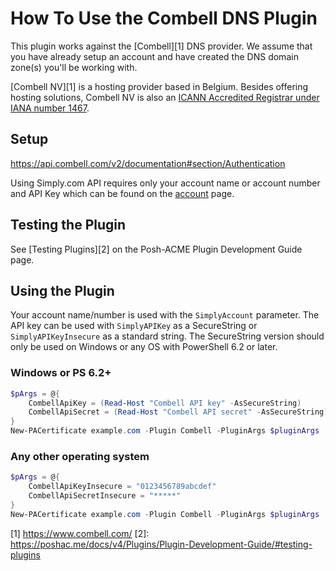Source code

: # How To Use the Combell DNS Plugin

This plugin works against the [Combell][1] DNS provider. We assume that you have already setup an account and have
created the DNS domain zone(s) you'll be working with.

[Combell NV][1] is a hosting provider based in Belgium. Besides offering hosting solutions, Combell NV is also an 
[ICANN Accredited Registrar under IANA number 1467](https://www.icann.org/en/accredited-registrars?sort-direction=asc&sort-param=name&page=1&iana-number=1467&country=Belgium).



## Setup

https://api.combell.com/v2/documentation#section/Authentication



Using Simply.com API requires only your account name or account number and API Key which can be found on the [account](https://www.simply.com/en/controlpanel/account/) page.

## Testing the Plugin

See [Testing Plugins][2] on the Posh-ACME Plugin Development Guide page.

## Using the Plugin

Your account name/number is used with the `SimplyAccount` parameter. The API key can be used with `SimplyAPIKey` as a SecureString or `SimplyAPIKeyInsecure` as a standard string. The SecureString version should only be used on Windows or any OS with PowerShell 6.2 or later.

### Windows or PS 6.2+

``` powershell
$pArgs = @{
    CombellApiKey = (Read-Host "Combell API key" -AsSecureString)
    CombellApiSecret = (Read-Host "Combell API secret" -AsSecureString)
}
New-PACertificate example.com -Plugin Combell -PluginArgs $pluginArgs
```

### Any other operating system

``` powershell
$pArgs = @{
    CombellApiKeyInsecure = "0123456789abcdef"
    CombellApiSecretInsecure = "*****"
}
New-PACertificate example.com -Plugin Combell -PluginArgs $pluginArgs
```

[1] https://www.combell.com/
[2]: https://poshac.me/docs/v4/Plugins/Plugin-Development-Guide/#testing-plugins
...
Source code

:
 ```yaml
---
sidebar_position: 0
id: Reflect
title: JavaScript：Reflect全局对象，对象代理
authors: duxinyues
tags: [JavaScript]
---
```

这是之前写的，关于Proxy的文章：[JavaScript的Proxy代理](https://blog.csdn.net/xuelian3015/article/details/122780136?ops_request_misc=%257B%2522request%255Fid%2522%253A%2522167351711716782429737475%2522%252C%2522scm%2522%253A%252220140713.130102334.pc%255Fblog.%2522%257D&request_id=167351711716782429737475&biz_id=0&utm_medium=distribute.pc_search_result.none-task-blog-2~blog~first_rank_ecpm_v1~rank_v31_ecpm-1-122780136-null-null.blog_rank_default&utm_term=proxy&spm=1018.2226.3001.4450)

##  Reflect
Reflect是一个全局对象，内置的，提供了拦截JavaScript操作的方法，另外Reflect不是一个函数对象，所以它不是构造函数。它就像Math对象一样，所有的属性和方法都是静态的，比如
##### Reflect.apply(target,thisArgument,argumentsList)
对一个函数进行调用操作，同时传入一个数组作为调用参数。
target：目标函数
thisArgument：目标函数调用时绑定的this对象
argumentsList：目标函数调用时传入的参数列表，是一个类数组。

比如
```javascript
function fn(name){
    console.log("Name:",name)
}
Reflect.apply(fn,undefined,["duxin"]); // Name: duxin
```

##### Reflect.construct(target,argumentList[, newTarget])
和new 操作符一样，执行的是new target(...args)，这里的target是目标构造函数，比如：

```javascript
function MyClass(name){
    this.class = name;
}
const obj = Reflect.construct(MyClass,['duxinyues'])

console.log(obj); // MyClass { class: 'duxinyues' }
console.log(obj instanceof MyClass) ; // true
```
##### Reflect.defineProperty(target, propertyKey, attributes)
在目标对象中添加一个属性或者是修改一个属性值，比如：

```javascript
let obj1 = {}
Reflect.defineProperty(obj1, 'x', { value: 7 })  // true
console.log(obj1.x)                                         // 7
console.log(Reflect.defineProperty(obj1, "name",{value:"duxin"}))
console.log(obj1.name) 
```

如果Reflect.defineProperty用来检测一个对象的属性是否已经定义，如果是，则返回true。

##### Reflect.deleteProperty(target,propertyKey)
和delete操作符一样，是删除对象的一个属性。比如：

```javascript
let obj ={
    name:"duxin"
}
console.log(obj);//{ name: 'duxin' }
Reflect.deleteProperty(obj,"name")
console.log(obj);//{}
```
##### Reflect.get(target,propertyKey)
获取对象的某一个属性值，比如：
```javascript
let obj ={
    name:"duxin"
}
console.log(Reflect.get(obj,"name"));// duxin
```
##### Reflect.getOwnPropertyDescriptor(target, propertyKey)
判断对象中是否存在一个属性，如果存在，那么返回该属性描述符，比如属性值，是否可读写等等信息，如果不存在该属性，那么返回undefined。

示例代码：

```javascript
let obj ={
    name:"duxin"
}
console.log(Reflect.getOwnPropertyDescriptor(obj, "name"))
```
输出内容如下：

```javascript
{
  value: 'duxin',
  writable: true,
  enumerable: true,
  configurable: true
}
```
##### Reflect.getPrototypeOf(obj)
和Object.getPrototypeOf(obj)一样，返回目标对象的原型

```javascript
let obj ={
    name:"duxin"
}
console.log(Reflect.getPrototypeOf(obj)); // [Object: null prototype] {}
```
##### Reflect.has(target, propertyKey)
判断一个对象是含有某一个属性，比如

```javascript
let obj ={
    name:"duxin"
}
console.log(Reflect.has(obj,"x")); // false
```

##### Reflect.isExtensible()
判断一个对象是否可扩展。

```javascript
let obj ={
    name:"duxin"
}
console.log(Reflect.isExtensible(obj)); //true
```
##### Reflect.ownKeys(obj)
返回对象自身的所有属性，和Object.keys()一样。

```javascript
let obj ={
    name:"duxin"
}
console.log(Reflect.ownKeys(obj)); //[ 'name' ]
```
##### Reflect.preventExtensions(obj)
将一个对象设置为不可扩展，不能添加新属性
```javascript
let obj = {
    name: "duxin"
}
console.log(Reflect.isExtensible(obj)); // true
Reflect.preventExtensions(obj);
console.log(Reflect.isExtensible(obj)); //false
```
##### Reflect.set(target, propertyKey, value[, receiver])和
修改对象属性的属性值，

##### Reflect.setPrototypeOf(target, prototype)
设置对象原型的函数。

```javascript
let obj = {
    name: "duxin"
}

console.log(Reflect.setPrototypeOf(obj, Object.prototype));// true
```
--
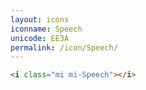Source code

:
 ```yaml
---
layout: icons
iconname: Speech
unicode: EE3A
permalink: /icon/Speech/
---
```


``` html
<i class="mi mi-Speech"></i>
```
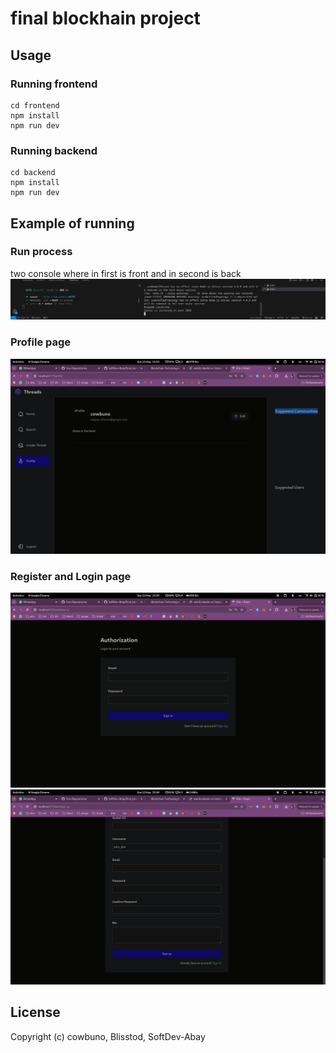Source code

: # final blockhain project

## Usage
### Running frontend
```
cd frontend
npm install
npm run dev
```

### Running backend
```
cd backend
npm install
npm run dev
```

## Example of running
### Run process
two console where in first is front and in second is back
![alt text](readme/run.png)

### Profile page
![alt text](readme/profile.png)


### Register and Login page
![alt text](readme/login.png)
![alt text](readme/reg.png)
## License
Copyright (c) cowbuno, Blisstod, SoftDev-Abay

## [What the task requires]
Search the data above for the string "propertyKey". Report every line where it is found.

## [Answer below]
##### Reflect.defineProperty(target, propertyKey, attributes)
##### Reflect.deleteProperty(target,propertyKey)
##### Reflect.get(target,propertyKey)
##### Reflect.getOwnPropertyDescriptor(target, propertyKey)
##### Reflect.has(target, propertyKey)
##### Reflect.set(target, propertyKey, value[, receiver])和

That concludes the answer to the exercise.